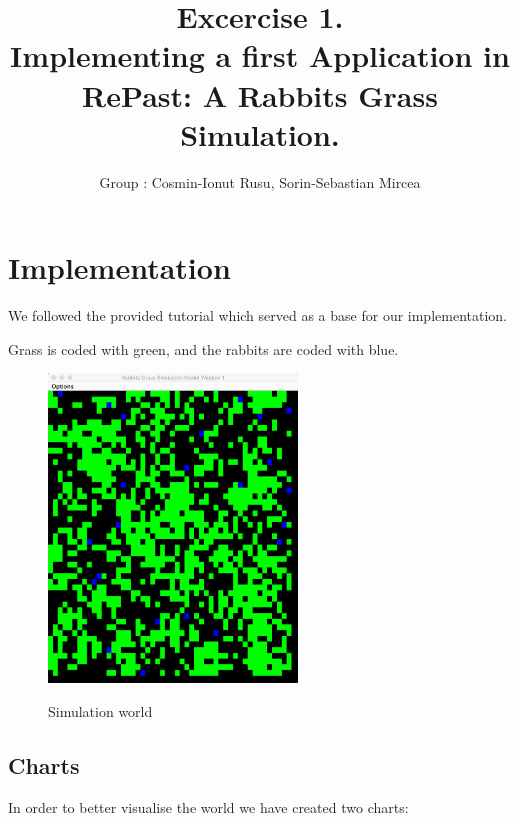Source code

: \documentclass[11pt]{article}
\title{\bf Excercise 1.\\ Implementing a first Application in RePast: A Rabbits Grass Simulation.}
\author{Group \textnumero 10: Cosmin-Ionut Rusu, Sorin-Sebastian Mircea}
\begin{document}
\maketitle

\section{Implementation}
We followed the provided tutorial which served as a base for our implementation.

Grass is coded with green, and the rabbits are coded with blue.
\begin{figure}[H]
\includegraphics[width=0.59\textwidth]{world}
\centering
\label{fig:world}
\caption{Simulation world }
\end{figure}


\subsection*{Charts}
In order to better visualise the world we have created two charts:
\end{document}
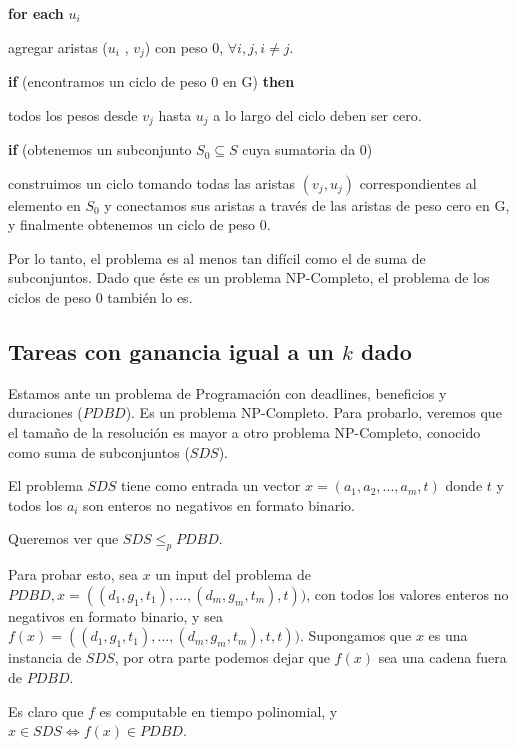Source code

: \documentclass[a4paper,10pt]{article}
\begin{document}
\textbf{\textcolor[rgb]{0.0,0.5019608,0.0}{for each}} \( u_{i} \)

\quad agregar aristas (\( u_{i} \) , \( v_{j} \)) con peso 0, \( \forall i,j, i \neq j\). 

\textbf{\textcolor[rgb]{0.0,0.5019608,0.0}{if}} (encontramos un ciclo de peso 0 en G) \textbf{\textcolor[rgb]{0.0,0.5019608,0.0}{then}}

\quad todos los pesos desde \( v_{j} \) hasta \( u_{j} \) a lo largo del ciclo deben ser cero.
		
\textbf{\textcolor[rgb]{0.0,0.5019608,0.0}{if}} (obtenemos un subconjunto \( S_{0} \subseteq S \) cuya sumatoria da 0)

\quad construimos un ciclo tomando todas las aristas \( (v_{j}, u_{j}) \) correspondientes al elemento en \( S_{0}\) y conectamos sus aristas a través de las aristas de peso cero en G, y finalmente obtenemos un ciclo de peso 0.

\bigskip

Por lo tanto, el problema es al menos tan difícil como el de suma de subconjuntos. Dado que éste es un problema NP-Completo, el problema de los ciclos de peso 0 también lo es.

\subsection{Tareas con ganancia igual a un \(k\) dado}

Estamos ante un problema de Programación con deadlines, beneficios y duraciones (\(PDBD\)). Es un problema NP-Completo. Para probarlo, veremos que el tamaño de la resolución es mayor a otro problema NP-Completo, conocido como suma de subconjuntos (\(SDS\)).

El problema \(SDS\) tiene como entrada un vector \(x = (a_{1}, a_{2},..., a_{m}, t)\) donde \(t\) y todos los \(a_{i}\) son enteros no negativos en formato binario.

Queremos ver que \(SDS \le_{p} PDBD\).

Para probar esto, sea \(x\) un input del problema de \( PDBD, x = (( d_{1}, g_{1}, t_{1}),...,(d_{m}, g_{m}, t_{m}), t)) \), con todos los valores enteros no negativos en formato binario, y sea \(f(x) =  (( d_{1}, g_{1}, t_{1}),...,(d_{m}, g_{m}, t_{m}), t, t)) \). Supongamos que \(x\) es una instancia de \(SDS\), por otra parte podemos dejar que \(f(x)\) sea una cadena fuera de \(PDBD\).

Es claro que \(f\) es computable en tiempo polinomial, y \( x \in SDS \Leftrightarrow f(x) \in PDBD\).
\end{document}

——

WORK REQUEST.
Give an exact copy of the entries, excluding all pictures.

EXERCISE SOLUTION.
Source code

: \documentclass[11pt]{article}
\title{\bf Excercise 1.\\ Implementing a first Application in RePast: A Rabbits Grass Simulation.}
\author{Group \textnumero 10: Cosmin-Ionut Rusu, Sorin-Sebastian Mircea}
\begin{document}
\maketitle

\section{Implementation}
We followed the provided tutorial which served as a base for our implementation.

Grass is coded with green, and the rabbits are coded with blue.
\begin{figure}[H]
\includegraphics[width=0.59\textwidth]{world}
\centering
\label{fig:world}
\caption{Simulation world }
\end{figure}


\subsection*{Charts}
In order to better visualise the world we have created two charts:
\end{document}
Source code

: \documentclass[a4paper,10pt]{article}
\begin{document}
\textbf{\textcolor[rgb]{0.0,0.5019608,0.0}{for each}} \( u_{i} \)

\quad agregar aristas (\( u_{i} \) , \( v_{j} \)) con peso 0, \( \forall i,j, i \neq j\). 

\textbf{\textcolor[rgb]{0.0,0.5019608,0.0}{if}} (encontramos un ciclo de peso 0 en G) \textbf{\textcolor[rgb]{0.0,0.5019608,0.0}{then}}

\quad todos los pesos desde \( v_{j} \) hasta \( u_{j} \) a lo largo del ciclo deben ser cero.
		
\textbf{\textcolor[rgb]{0.0,0.5019608,0.0}{if}} (obtenemos un subconjunto \( S_{0} \subseteq S \) cuya sumatoria da 0)

\quad construimos un ciclo tomando todas las aristas \( (v_{j}, u_{j}) \) correspondientes al elemento en \( S_{0}\) y conectamos sus aristas a través de las aristas de peso cero en G, y finalmente obtenemos un ciclo de peso 0.

\bigskip

Por lo tanto, el problema es al menos tan difícil como el de suma de subconjuntos. Dado que éste es un problema NP-Completo, el problema de los ciclos de peso 0 también lo es.

\subsection{Tareas con ganancia igual a un \(k\) dado}

Estamos ante un problema de Programación con deadlines, beneficios y duraciones (\(PDBD\)). Es un problema NP-Completo. Para probarlo, veremos que el tamaño de la resolución es mayor a otro problema NP-Completo, conocido como suma de subconjuntos (\(SDS\)).

El problema \(SDS\) tiene como entrada un vector \(x = (a_{1}, a_{2},..., a_{m}, t)\) donde \(t\) y todos los \(a_{i}\) son enteros no negativos en formato binario.

Queremos ver que \(SDS \le_{p} PDBD\).

Para probar esto, sea \(x\) un input del problema de \( PDBD, x = (( d_{1}, g_{1}, t_{1}),...,(d_{m}, g_{m}, t_{m}), t)) \), con todos los valores enteros no negativos en formato binario, y sea \(f(x) =  (( d_{1}, g_{1}, t_{1}),...,(d_{m}, g_{m}, t_{m}), t, t)) \). Supongamos que \(x\) es una instancia de \(SDS\), por otra parte podemos dejar que \(f(x)\) sea una cadena fuera de \(PDBD\).

Es claro que \(f\) es computable en tiempo polinomial, y \( x \in SDS \Leftrightarrow f(x) \in PDBD\).
\end{document}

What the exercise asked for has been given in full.